Validation of STAT3 acetylation site and its relationship with SIRTs deacetylase in Pelteobagrus fulvidraco

The present study was conducted to validate the acetylation site of STAT3 and its relationship with SIRTs deacetylase family in Pelteobagrus fulvidraco. The STAT3 overexpression plasmids containing Flag tag and the SIRTs overexpression plasmids containing HA and GFP tags were constructed, and mutants were constructed for the possible acetylated sites of STAT3. Then, STAT3 was transfected and the mutants, STAT3 and SIRTs were co-transfected into HEK 293T cells, and the detection was carried out by immunoblotting, immunoprecipitation and immunofluorescence techniques.

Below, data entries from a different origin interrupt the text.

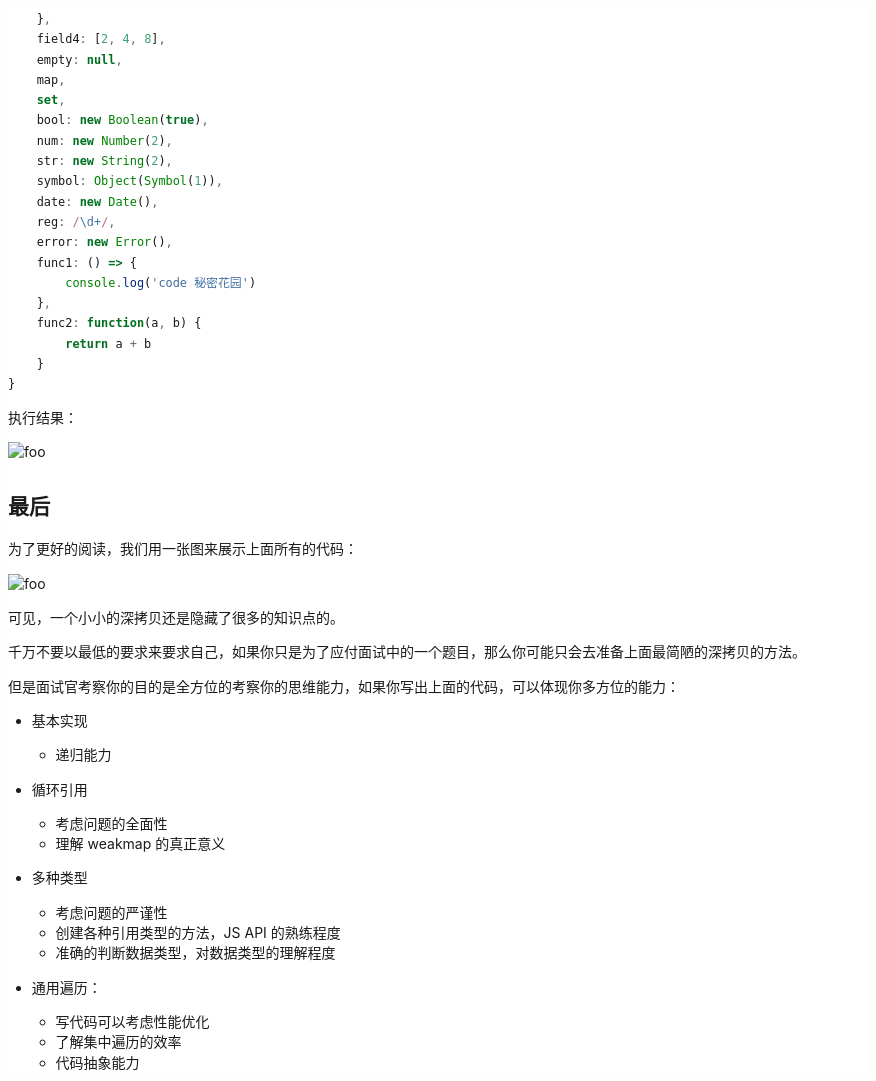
 ```js
	},
	field4: [2, 4, 8],
	empty: null,
	map,
	set,
	bool: new Boolean(true),
	num: new Number(2),
	str: new String(2),
	symbol: Object(Symbol(1)),
	date: new Date(),
	reg: /\d+/,
	error: new Error(),
	func1: () => {
		console.log('code 秘密花园')
	},
	func2: function(a, b) {
		return a + b
	}
}
```

执行结果：

<img :src="$withBase('/images/JavaScript/base/deepCopy-14')" alt="foo">

## 最后

为了更好的阅读，我们用一张图来展示上面所有的代码：

<img :src="$withBase('/images/JavaScript/base/deepCopy-15')" alt="foo">

可见，一个小小的深拷贝还是隐藏了很多的知识点的。

千万不要以最低的要求来要求自己，如果你只是为了应付面试中的一个题目，那么你可能只会去准备上面最简陋的深拷贝的方法。

但是面试官考察你的目的是全方位的考察你的思维能力，如果你写出上面的代码，可以体现你多方位的能力：

-   基本实现

    -   递归能力

-   循环引用

    -   考虑问题的全面性
    -   理解 weakmap 的真正意义

-   多种类型

    -   考虑问题的严谨性
    -   创建各种引用类型的方法，JS API 的熟练程度
    -   准确的判断数据类型，对数据类型的理解程度

-   通用遍历：

    -   写代码可以考虑性能优化
    -   了解集中遍历的效率
    -   代码抽象能力
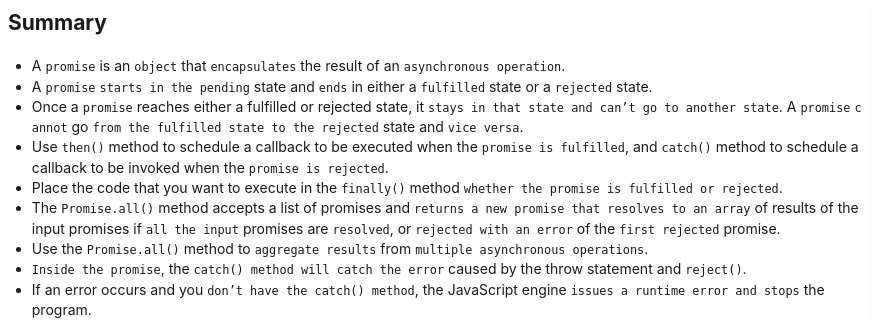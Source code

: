 ## Summary

- A `promise` is an `object` that `encapsulates` the result of an `asynchronous operation`.
- A `promise` `starts in the pending` state and `ends` in either a `fulfilled` state or a `rejected` state.
- Once a `promise` reaches either a fulfilled or rejected state, it `stays in that state and can’t go to another state`. A `promise` `cannot` go `from the fulfilled state to the rejected` state and `vice versa`.
- Use `then()` method to schedule a callback to be executed when the `promise is fulfilled`, and `catch()` method to schedule a callback to be invoked when the `promise is rejected`.
- Place the code that you want to execute in the `finally()` method `whether the promise is fulfilled or rejected`.
- The `Promise.all()` method accepts a list of promises and `returns a new promise that resolves to an array` of results of the input promises if `all the input` promises are `resolved`, or `rejected with an error` of the `first rejected` promise.
- Use the `Promise.all()` method to `aggregate results` from `multiple asynchronous operations`.
- `Inside the promise`, the `catch() method will catch the error` caused by the throw statement and `reject()`.
- If an error occurs and you `don’t have the catch() method`, the JavaScript engine `issues a runtime error and stops` the program.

The results showed that STAT3 is a cytoplasmic protein. Compared with wild-type STAT3, the acetylation level of mutant K685R was significantly reduced. The acetylation levels of mutants K49R, K87R, K680R, K712R and K714R had no significant changes compared with wild-type STAT3. The immunoprecipitation and immunofluorescence showed that SIRT2 and SIRT7 interacted with STAT3 and catalyzed the deacetylation of STAT3, while SIRT5 did not interact with STAT3, and there was no significant change in acetylation level. The study revealed the acetylation site of STAT3 and the relationship between STAT3 and SIRTs in P. fulvidraco.